Problem to work on:
There are pictures in the records below; leave them out and set down exactly the lines from the one holding "- 通过自定义请求头来让服务器和浏览器进行沟通" through the one holding "[Please submit quotes".

══════

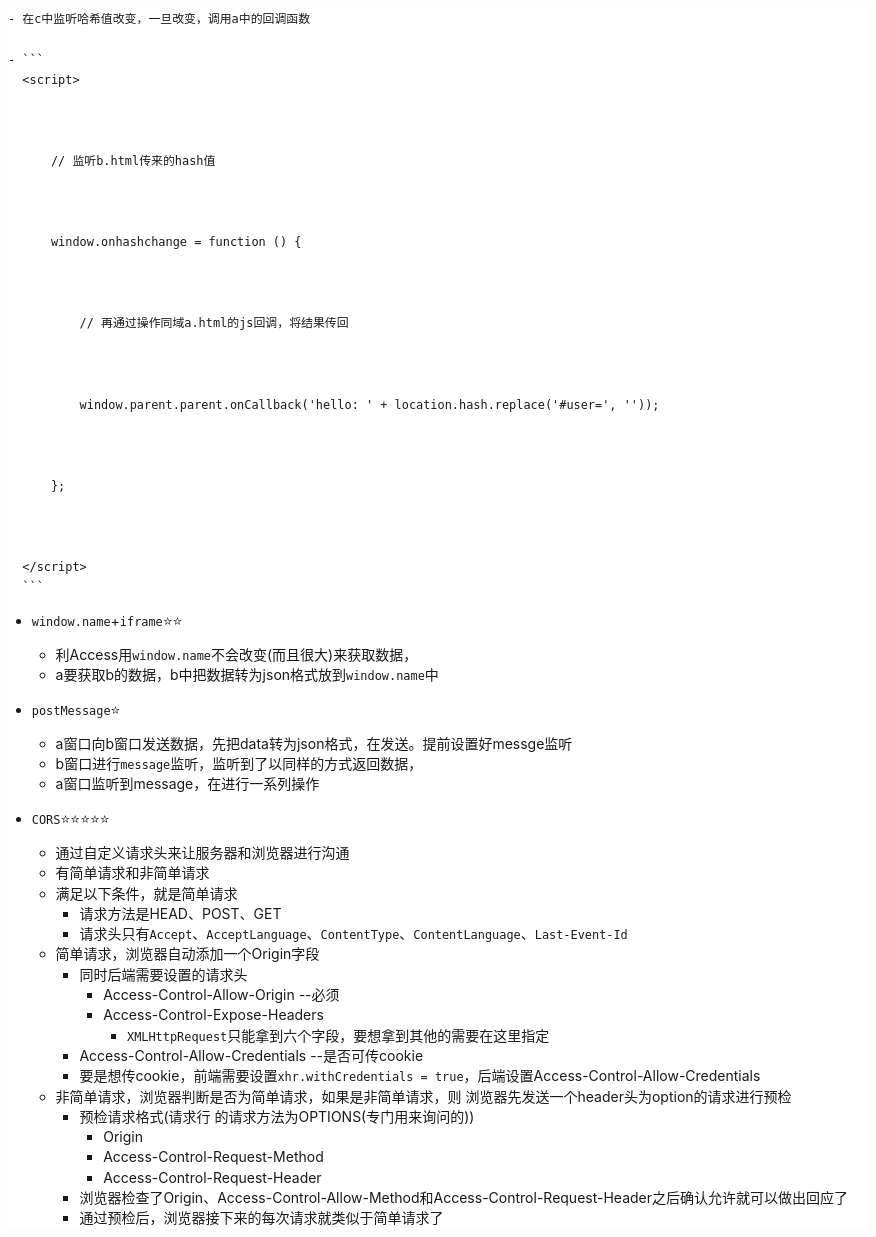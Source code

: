        
    
    - 在c中监听哈希值改变，一旦改变，调用a中的回调函数
    
    - ```
      <script>
      
      
      
          // 监听b.html传来的hash值
      
      
      
          window.onhashchange = function () {
      
      
      
              // 再通过操作同域a.html的js回调，将结果传回
      
      
      
              window.parent.parent.onCallback('hello: ' + location.hash.replace('#user=', ''));
      
      
      
          };
      
      
      
      </script>
      ```
    
       
  
- `window.name`+`iframe`⭐⭐

  - 利Access用`window.name`不会改变(而且很大)来获取数据，
  - a要获取b的数据，b中把数据转为json格式放到`window.name`中

- `postMessage`⭐

  - a窗口向b窗口发送数据，先把data转为json格式，在发送。提前设置好messge监听
  - b窗口进行`message`监听，监听到了以同样的方式返回数据，
  - a窗口监听到message，在进行一系列操作

- `CORS`⭐⭐⭐⭐⭐

  - 通过自定义请求头来让服务器和浏览器进行沟通
  - 有简单请求和非简单请求
  - 满足以下条件，就是简单请求
    - 请求方法是HEAD、POST、GET
    - 请求头只有`Accept`、`AcceptLanguage`、`ContentType`、`ContentLanguage`、`Last-Event-Id`
  - 简单请求，浏览器自动添加一个Origin字段
    - 同时后端需要设置的请求头
      - Access-Control-Allow-Origin --必须
      - Access-Control-Expose-Headers
        - `XMLHttpRequest`只能拿到六个字段，要想拿到其他的需要在这里指定
    - Access-Control-Allow-Credentials --是否可传cookie
    - 要是想传cookie，前端需要设置`xhr.withCredentials = true`，后端设置Access-Control-Allow-Credentials
  - 非简单请求，浏览器判断是否为简单请求，如果是非简单请求，则 浏览器先发送一个header头为option的请求进行预检
    - 预检请求格式(请求行 的请求方法为OPTIONS(专门用来询问的))
      - Origin
      - Access-Control-Request-Method
      - Access-Control-Request-Header
    - 浏览器检查了Origin、Access-Control-Allow-Method和Access-Control-Request-Header之后确认允许就可以做出回应了
    - 通过预检后，浏览器接下来的每次请求就类似于简单请求了
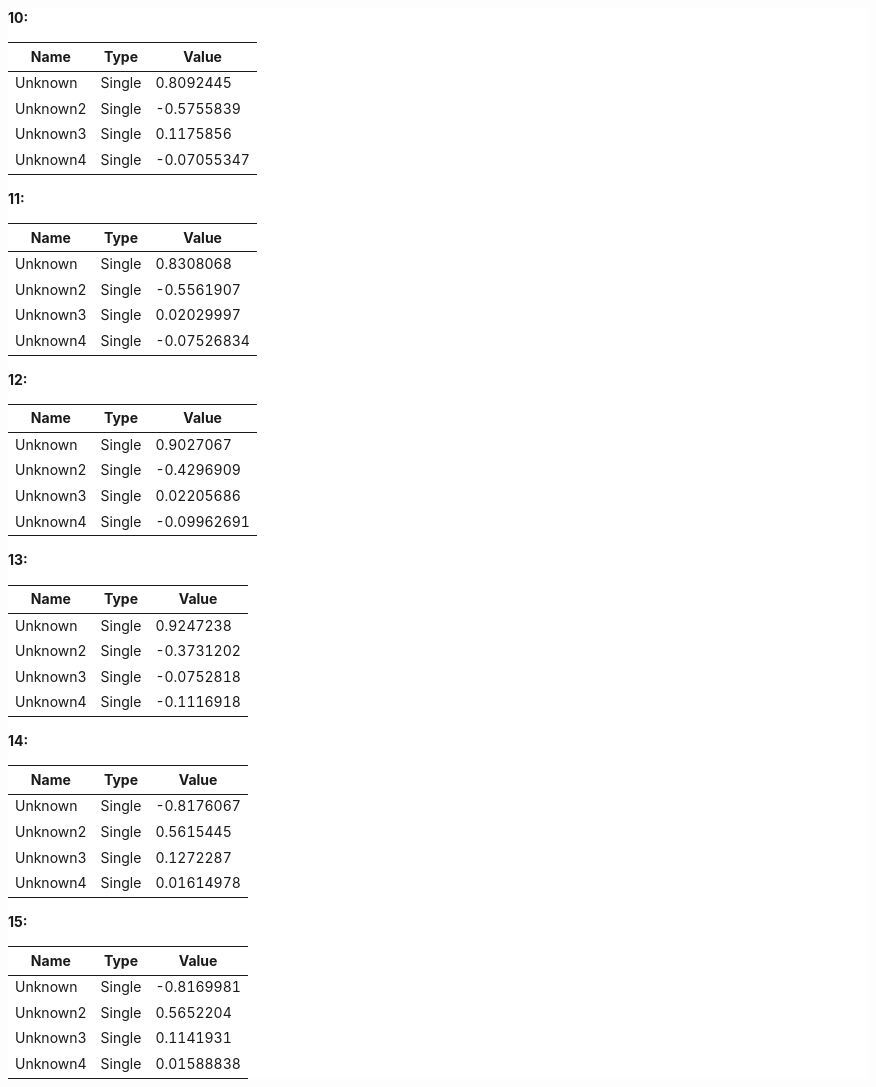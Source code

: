 
**10:**

Name	| Type	| Value
---	|---	|---	|
Unknown	|Single	|0.8092445
Unknown2	|Single	|-0.5755839
Unknown3	|Single	|0.1175856
Unknown4	|Single	|-0.07055347


**11:**

Name	| Type	| Value
---	|---	|---	|
Unknown	|Single	|0.8308068
Unknown2	|Single	|-0.5561907
Unknown3	|Single	|0.02029997
Unknown4	|Single	|-0.07526834


**12:**

Name	| Type	| Value
---	|---	|---	|
Unknown	|Single	|0.9027067
Unknown2	|Single	|-0.4296909
Unknown3	|Single	|0.02205686
Unknown4	|Single	|-0.09962691


**13:**

Name	| Type	| Value
---	|---	|---	|
Unknown	|Single	|0.9247238
Unknown2	|Single	|-0.3731202
Unknown3	|Single	|-0.0752818
Unknown4	|Single	|-0.1116918


**14:**

Name	| Type	| Value
---	|---	|---	|
Unknown	|Single	|-0.8176067
Unknown2	|Single	|0.5615445
Unknown3	|Single	|0.1272287
Unknown4	|Single	|0.01614978


**15:**

Name	| Type	| Value
---	|---	|---	|
Unknown	|Single	|-0.8169981
Unknown2	|Single	|0.5652204
Unknown3	|Single	|0.1141931
Unknown4	|Single	|0.01588838
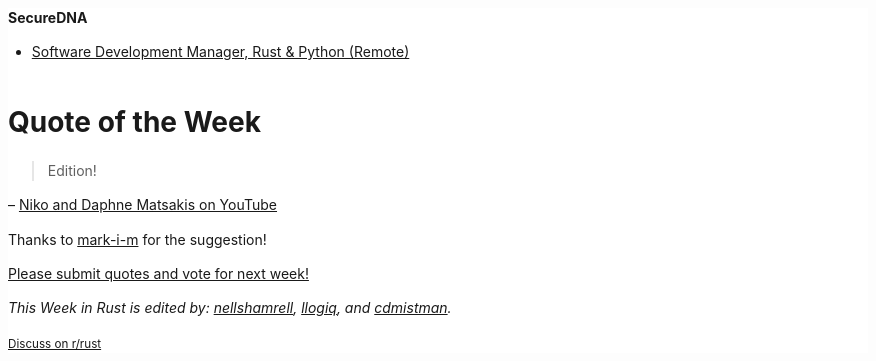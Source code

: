 **SecureDNA**

* [Software Development Manager, Rust & Python (Remote)](https://www.securedna.org/jobs)

# Quote of the Week

> Edition!

– [Niko and Daphne Matsakis on YouTube](https://www.youtube.com/watch?v=q0aNduqb2Ro)

Thanks to [mark-i-m](https://users.rust-lang.org/t/twir-quote-of-the-week/328/1102) for the suggestion!

[Please submit quotes and vote for next week!](https://users.rust-lang.org/t/twir-quote-of-the-week/328)

*This Week in Rust is edited by: [nellshamrell](https://github.com/nellshamrell), [llogiq](https://github.com/llogiq), and [cdmistman](https://github.com/cdmistman).*

<small>[Discuss on r/rust](https://www.reddit.com/r/rust/comments/k5nsab/this_week_in_rust_367/)</small>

══════

Result:
  - 通过自定义请求头来让服务器和浏览器进行沟通
  - 有简单请求和非简单请求
  - 满足以下条件，就是简单请求
    - 请求方法是HEAD、POST、GET
    - 请求头只有`Accept`、`AcceptLanguage`、`ContentType`、`ContentLanguage`、`Last-Event-Id`
  - 简单请求，浏览器自动添加一个Origin字段
    - 同时后端需要设置的请求头
      - Access-Control-Allow-Origin --必须
      - Access-Control-Expose-Headers
        - `XMLHttpRequest`只能拿到六个字段，要想拿到其他的需要在这里指定
    - Access-Control-Allow-Credentials --是否可传cookie
    - 要是想传cookie，前端需要设置`xhr.withCredentials = true`，后端设置Access-Control-Allow-Credentials
  - 非简单请求，浏览器判断是否为简单请求，如果是非简单请求，则 浏览器先发送一个header头为option的请求进行预检
    - 预检请求格式(请求行 的请求方法为OPTIONS(专门用来询问的))
      - Origin
      - Access-Control-Request-Method
      - Access-Control-Request-Header
    - 浏览器检查了Origin、Access-Control-Allow-Method和Access-Control-Request-Header之后确认允许就可以做出回应了
    - 通过预检后，浏览器接下来的每次请求就类似于简单请求了
Source code

: 
**10:**

Name	| Type	| Value
---	|---	|---	|
Unknown	|Single	|0.8092445
Unknown2	|Single	|-0.5755839
Unknown3	|Single	|0.1175856
Unknown4	|Single	|-0.07055347


**11:**

Name	| Type	| Value
---	|---	|---	|
Unknown	|Single	|0.8308068
Unknown2	|Single	|-0.5561907
Unknown3	|Single	|0.02029997
Unknown4	|Single	|-0.07526834


**12:**

Name	| Type	| Value
---	|---	|---	|
Unknown	|Single	|0.9027067
Unknown2	|Single	|-0.4296909
Unknown3	|Single	|0.02205686
Unknown4	|Single	|-0.09962691


**13:**

Name	| Type	| Value
---	|---	|---	|
Unknown	|Single	|0.9247238
Unknown2	|Single	|-0.3731202
Unknown3	|Single	|-0.0752818
Unknown4	|Single	|-0.1116918


**14:**

Name	| Type	| Value
---	|---	|---	|
Unknown	|Single	|-0.8176067
Unknown2	|Single	|0.5615445
Unknown3	|Single	|0.1272287
Unknown4	|Single	|0.01614978


**15:**

Name	| Type	| Value
---	|---	|---	|
Unknown	|Single	|-0.8169981
Unknown2	|Single	|0.5652204
Unknown3	|Single	|0.1141931
Unknown4	|Single	|0.01588838
Source code

: **SecureDNA**

* [Software Development Manager, Rust & Python (Remote)](https://www.securedna.org/jobs)

# Quote of the Week

> Edition!

– [Niko and Daphne Matsakis on YouTube](https://www.youtube.com/watch?v=q0aNduqb2Ro)

Thanks to [mark-i-m](https://users.rust-lang.org/t/twir-quote-of-the-week/328/1102) for the suggestion!

[Please submit quotes and vote for next week!](https://users.rust-lang.org/t/twir-quote-of-the-week/328)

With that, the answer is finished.